本当にいろいろな催しのある家だわ、ここ。

依然の『歓談の宴』で言われた顔見せらしいけど、色々することがあるらしいって愛乃さんが言ってたのを思い出した。

というのも、昨日の夕飯の時に旦那様が「もうすぐ『御目見えの宴』の時期が来る」とか言ってて私も思い出したのだけど。

何したらいいんだか分からないんだけど・・・。

そう言ったら愛乃さんは「四座様の奥様にお聞きになるといいかもしれません」って言って送り出してくれた。

完璧超人こと『実鈴』さん。

確かに彼女に聞けば何かわかるかもしれない。

主に、どう立ち回ればいいのかとか・・・。

そう思い先ぶれを出したら「是非いらしてください、お姉さま!」って、なんだか変なテンションの返事が返ってきた。


少し斜め後ろに佳純さんが歩いている。

わざわざついてこなくても道もわかるといったのだけど、何でもお付きとして女中を侍らせるのは必要なことなんだとか・・・。

やっぱりややこしい、旧家の習わし。

正直1人がよかったよ?実鈴さんの家についてから、やはりテンションマックスの彼女と色々話をしてためにはなったものの周りは女中さんだらけ。

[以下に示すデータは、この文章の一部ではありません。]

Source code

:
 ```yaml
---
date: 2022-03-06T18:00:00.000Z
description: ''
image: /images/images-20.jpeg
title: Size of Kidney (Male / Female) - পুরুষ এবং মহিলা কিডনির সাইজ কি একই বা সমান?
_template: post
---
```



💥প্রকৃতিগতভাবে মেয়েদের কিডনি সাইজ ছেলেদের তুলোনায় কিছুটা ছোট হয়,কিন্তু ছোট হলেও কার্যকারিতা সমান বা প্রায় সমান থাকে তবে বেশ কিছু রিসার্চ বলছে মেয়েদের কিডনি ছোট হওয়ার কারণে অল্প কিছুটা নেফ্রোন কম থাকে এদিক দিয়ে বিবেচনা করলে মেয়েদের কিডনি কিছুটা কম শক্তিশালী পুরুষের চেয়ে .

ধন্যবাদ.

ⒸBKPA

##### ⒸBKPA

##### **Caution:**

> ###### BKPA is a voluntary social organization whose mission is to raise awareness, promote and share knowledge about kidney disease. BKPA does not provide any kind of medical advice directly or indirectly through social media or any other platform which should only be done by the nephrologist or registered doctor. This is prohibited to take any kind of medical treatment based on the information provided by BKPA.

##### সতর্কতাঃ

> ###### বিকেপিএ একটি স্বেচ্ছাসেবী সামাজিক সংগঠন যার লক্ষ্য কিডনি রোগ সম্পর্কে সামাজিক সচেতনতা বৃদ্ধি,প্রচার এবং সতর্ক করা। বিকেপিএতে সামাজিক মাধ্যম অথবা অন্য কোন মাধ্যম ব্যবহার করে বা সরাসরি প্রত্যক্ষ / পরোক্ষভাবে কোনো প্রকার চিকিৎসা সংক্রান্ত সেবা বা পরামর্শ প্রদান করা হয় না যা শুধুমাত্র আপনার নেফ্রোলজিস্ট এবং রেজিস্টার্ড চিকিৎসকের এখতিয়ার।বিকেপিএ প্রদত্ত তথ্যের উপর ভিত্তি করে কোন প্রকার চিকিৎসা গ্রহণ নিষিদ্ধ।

周りにも実鈴さんがヒートアップしてる時の話はなんか気恥ずかしいから聞いててほしくないんだけど・・・。

いや、旦那様への愛がどうとかいうあれね・・・。

本当に何を勘違いしたんだろう?

私が頑張るのは「旦那様への愛ゆえだ!」とか力説したり、「旦那様も間違いなく私を愛している!」とか言い出すし・・・。

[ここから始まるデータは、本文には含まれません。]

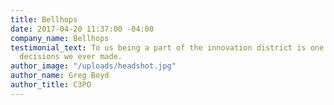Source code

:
 ```yaml
---
title: Bellhops
date: 2017-04-20 11:37:00 -04:00
company_name: Bellhops
testimonial_text: To us being a part of the innovation district is one of the best
  decisions we ever made.
author_image: "/uploads/headshot.jpg"
author_name: Greg Boyd
author_title: C3PO
---
```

どっからそんな話が来たのかと聞けば、私が頑張る理由は今やそれ以外には考えられないのだとか?

まあ、旦那様の為というか、もう他に行く場所もないし、何だか旦那様が頑張ってくれているから私も責任を果すとか以外にも考えてみようと思ったのだからある意味間違っていないけど、旦那様が私を愛してるのところでは本当に意味が分からずジト目になっちゃうわ。

理由を一応聞いたら『歓談の宴』で身を挺して私を守ったことを言われたんだけど、あれ義務とかからだと思う。

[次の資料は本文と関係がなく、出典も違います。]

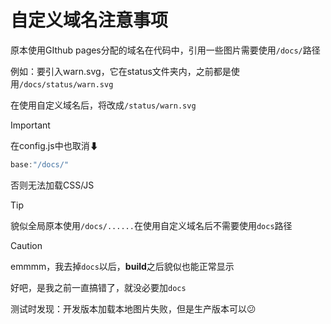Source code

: # 自定义域名注意事项

原本使用GIthub pages分配的域名在代码中，引用一些图片需要使用`/docs/`路径

例如：要引入warn.svg，它在status文件夹内，之前都是使用`/docs/status/warn.svg`

在使用自定义域名后，将改成`/status/warn.svg`

> [!IMPORTANT]
>
> 在config.js中也取消⬇
>
> ```js
> base:"/docs/"
> ```
>
> 否则无法加载CSS/JS

> [!TIP]
>
> 貌似全局原本使用`/docs/......`在使用自定义域名后不需要使用`docs`路径

> [!CAUTION]
>
> emmmm，我去掉`docs`以后，**build**之后貌似也能正常显示
>
> 好吧，是我之前一直搞错了，就没必要加`docs`
> <img v-lazy="'/emoji/小丑.webp'">



测试时发现：开发版本加载本地图片失败，但是生产版本可以😕
<MouseEvent/>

そんな会話があれ以降我が家(?)に頻繁に出没する実鈴いもうとさんとの間に繰り広げられている。

まあ、確かに旦那様のそばは何だか安心する気もするんだけど・・・。

そんなこんなで色々話していたら、結構な時間が経っていたらしくお暇することになり今に至る。


「愛ゆえにって・・・何なんだろ。」

思い出してため息交じりに呟くと、少し後ろを歩いていた佳純さんがクスクス笑いながら「そのままですよ」と返事をしてくるのをさらに重いため息とともに肩を落としながら首を振る。

旦那様の愛って何かな?

最悪の出会いだったし、今は打ち解けてはいるけれど・・・。

家族愛?

親愛?

その辺のような気がする。

私も、親愛なのかな?

しかし、何となくそれらしいことを話した時の旦那様は元気がなくなった気がした。

その時は一体何事かと目を向いてしまったけど、やはり敬愛そんな関係ですらまだないということなのか?

「居心地は、いいんだけどなぁ。」

佳純さんに聞こえないようにつぶやくのであった。



「あ、いけない。」

思い出した様にぽそっと佳純さんが呟く声が聞こえる。

振り向くと、口にする気もなかったらしく「あ・・・」と口に手を当てる彼女が見えたので声をかける。

「何かあった?」

首をかしげながらも見上げて問うと、佳純さんは眉を寄せて視線をそらしながら口を開いた。

「メモ帳を置いてきてしまったみたいなんです。」

実鈴さんの家の女中さんと何やら情報交換した際にそのままにしてきてしまったようだ。

「じゃあ、取ってきて?待ってるから。」

ここにいればいいだろという思いから、そういって実鈴さんの家へ戻って取ってくるよう言うと、すまなそうに頭を下げながら走りだす佳純さん。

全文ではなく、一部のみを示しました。